Going line by line through the listing, how many lines hold "without"? State nothing but the number.

• [Record extracts]:
★ ★ ★

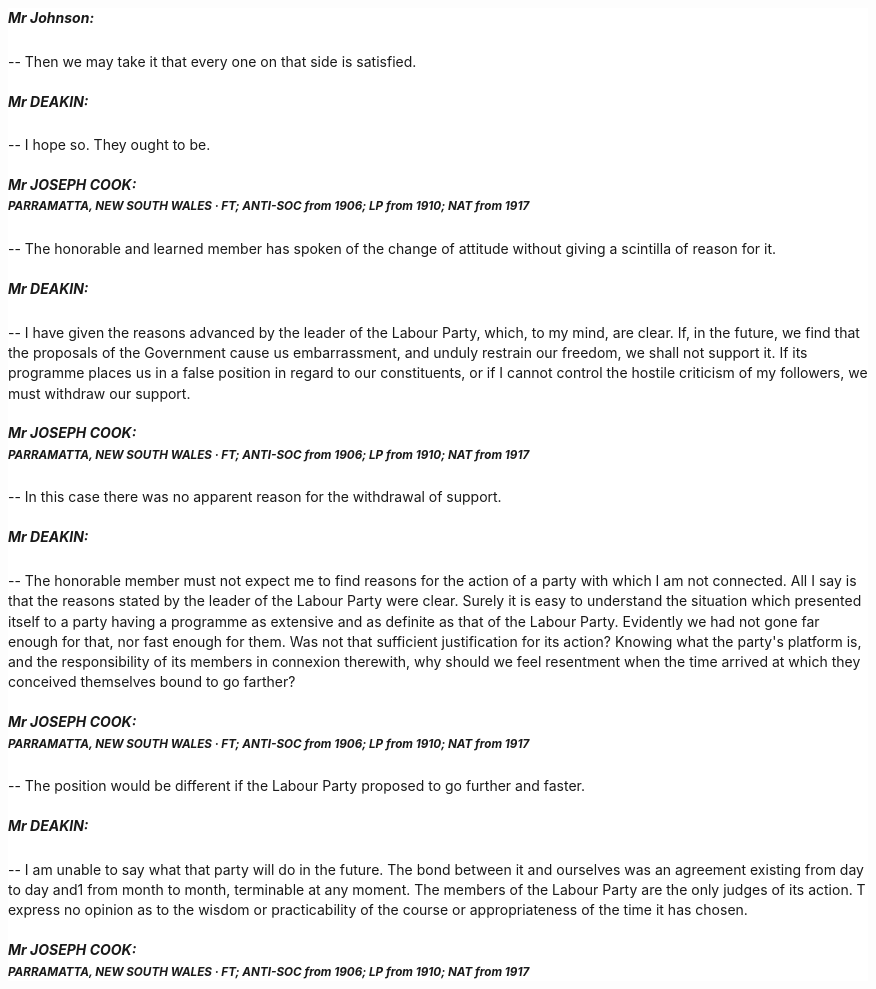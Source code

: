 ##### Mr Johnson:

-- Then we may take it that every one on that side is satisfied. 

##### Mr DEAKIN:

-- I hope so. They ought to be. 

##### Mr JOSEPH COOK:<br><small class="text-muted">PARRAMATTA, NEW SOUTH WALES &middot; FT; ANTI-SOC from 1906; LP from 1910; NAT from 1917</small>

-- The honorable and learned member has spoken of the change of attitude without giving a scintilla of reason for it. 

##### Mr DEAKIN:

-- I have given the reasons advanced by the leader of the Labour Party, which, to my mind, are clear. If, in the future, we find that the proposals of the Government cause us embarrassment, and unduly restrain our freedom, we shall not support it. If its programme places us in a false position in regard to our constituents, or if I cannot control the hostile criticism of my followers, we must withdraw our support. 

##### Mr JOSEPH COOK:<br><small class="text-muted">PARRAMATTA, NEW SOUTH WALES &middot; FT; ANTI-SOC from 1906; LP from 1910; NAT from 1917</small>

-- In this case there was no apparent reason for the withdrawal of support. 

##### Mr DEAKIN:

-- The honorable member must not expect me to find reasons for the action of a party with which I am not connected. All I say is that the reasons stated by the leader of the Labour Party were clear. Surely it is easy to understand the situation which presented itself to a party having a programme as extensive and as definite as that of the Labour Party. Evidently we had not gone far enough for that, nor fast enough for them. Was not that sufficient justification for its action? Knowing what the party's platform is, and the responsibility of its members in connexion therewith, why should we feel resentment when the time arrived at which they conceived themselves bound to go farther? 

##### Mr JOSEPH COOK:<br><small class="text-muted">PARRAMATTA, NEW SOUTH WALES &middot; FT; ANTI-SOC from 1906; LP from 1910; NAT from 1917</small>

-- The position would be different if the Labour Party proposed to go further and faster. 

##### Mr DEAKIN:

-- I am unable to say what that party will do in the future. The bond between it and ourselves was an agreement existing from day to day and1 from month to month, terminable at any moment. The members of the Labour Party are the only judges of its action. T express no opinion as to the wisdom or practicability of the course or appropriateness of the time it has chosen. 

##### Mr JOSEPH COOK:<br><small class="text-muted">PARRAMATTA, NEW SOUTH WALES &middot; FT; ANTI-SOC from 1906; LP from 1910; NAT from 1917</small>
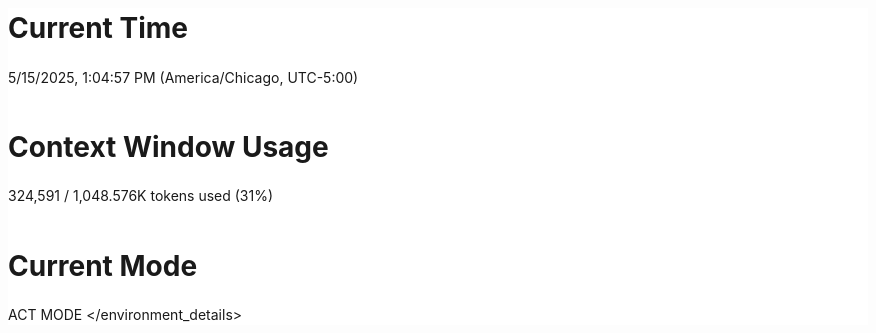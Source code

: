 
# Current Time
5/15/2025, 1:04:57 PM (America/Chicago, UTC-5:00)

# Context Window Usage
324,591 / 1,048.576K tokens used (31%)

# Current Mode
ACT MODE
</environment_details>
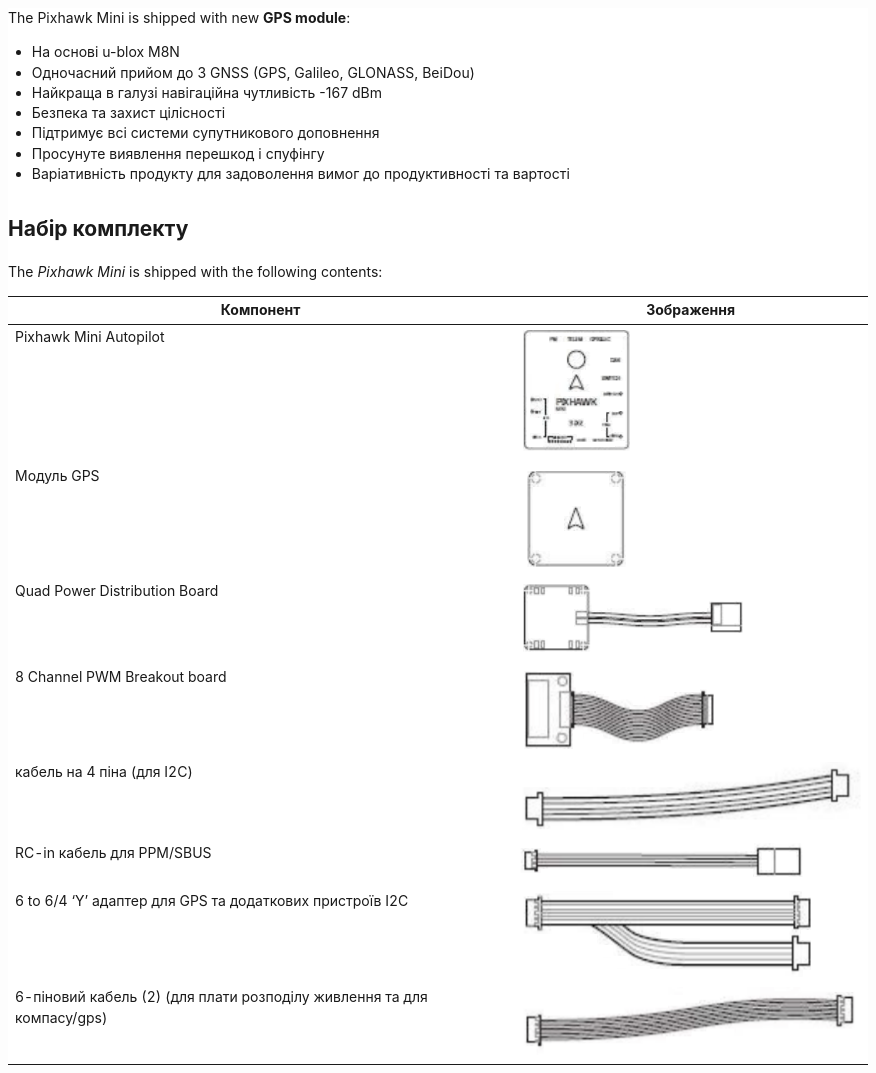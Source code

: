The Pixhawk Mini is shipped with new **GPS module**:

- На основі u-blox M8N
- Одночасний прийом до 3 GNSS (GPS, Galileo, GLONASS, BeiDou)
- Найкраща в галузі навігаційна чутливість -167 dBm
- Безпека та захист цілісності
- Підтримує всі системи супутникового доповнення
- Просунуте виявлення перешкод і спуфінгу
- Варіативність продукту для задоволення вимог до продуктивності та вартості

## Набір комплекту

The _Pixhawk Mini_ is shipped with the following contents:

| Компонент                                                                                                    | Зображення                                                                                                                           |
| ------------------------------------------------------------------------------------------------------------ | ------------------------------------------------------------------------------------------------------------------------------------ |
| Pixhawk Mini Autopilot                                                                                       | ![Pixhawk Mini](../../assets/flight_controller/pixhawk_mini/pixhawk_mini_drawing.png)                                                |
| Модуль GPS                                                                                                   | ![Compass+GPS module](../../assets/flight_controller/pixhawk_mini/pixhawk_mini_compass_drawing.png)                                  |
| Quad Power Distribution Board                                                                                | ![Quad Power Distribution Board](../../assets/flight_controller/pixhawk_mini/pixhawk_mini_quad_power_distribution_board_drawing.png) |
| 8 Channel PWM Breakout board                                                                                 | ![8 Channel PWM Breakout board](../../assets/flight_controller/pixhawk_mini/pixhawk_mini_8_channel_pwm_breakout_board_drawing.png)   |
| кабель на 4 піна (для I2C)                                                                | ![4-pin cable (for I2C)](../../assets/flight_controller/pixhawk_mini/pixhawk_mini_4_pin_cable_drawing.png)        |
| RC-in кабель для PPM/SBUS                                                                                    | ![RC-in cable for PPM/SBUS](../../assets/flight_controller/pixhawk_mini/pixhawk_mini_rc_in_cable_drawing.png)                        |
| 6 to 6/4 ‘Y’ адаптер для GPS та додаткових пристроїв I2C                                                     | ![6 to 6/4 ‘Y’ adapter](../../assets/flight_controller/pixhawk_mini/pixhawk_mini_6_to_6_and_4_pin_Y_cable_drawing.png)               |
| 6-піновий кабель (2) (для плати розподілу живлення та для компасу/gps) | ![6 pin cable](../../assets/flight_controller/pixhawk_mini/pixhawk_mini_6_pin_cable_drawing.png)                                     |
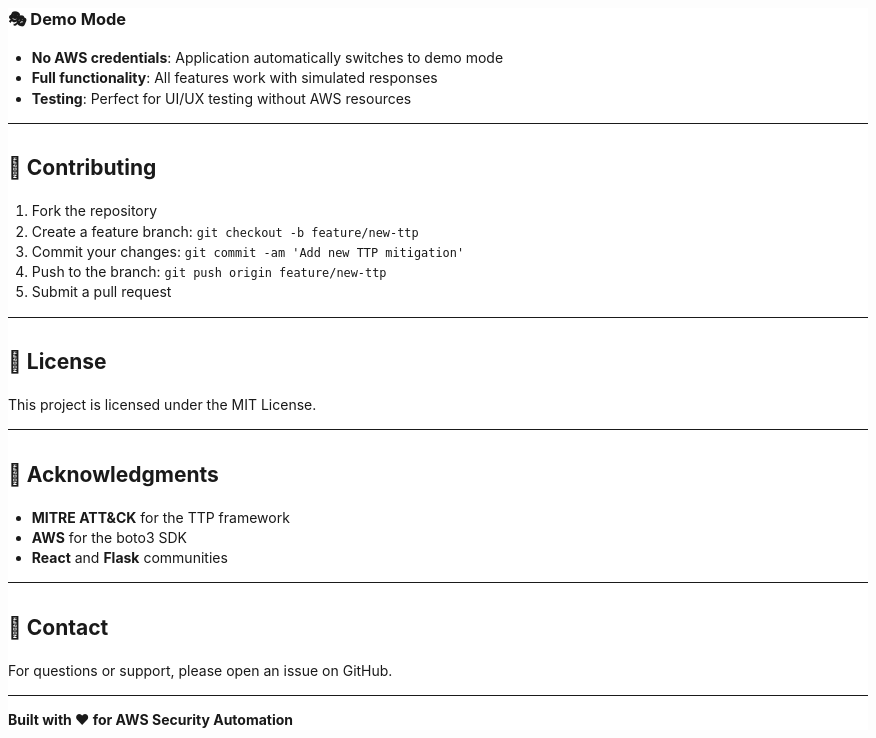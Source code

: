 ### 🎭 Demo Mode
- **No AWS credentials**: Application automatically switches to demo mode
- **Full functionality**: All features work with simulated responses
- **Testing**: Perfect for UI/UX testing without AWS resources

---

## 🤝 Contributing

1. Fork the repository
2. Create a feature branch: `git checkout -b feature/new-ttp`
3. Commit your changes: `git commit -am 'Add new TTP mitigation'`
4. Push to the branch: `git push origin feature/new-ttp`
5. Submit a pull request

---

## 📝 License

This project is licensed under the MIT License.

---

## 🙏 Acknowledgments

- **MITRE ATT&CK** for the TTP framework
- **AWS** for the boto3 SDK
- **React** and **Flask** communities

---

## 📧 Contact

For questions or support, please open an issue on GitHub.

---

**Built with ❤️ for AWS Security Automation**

★ ★ ★

• [Exercise solution]: 2